■ THE PROBLEM ■
Reproduce every line in the material below that holds "SEGA".

■ RECORD EXCERPTS ■
((
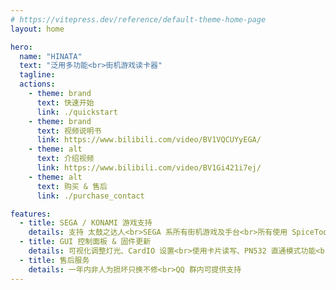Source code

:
 ```yaml
---
# https://vitepress.dev/reference/default-theme-home-page
layout: home

hero:
  name: "HINATA"
  text: "泛用多功能<br>街机游戏读卡器"
  tagline: 
  actions:
    - theme: brand
      text: 快速开始
      link: ./quickstart
    - theme: brand
      text: 视频说明书
      link: https://www.bilibili.com/video/BV1VQCUYyEGA/      
    - theme: alt
      text: 介绍视频
      link: https://www.bilibili.com/video/BV1Gi421i7ej/
    - theme: alt
      text: 购买 & 售后
      link: ./purchase_contact

features:
  - title: SEGA / KONAMI 游戏支持
    details: 支持 太鼓之达人<br>SEGA 系所有街机游戏及手台<br>所有使用 SpiceTools 的 KONAMI 游戏
  - title: GUI 控制面板 & 固件更新
    details: 可视化调整灯光、CardIO 设置<br>使用卡片读写、PN532 直通模式功能<br>不定时更新固件以支持新功能
  - title: 售后服务
    details: 一年内非人为损坏只换不修<br>QQ 群内可提供支持
---
```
))
■ ANSWER SECTION ■
  - title: SEGA / KONAMI 游戏支持
    details: 支持 太鼓之达人<br>SEGA 系所有街机游戏及手台<br>所有使用 SpiceTools 的 KONAMI 游戏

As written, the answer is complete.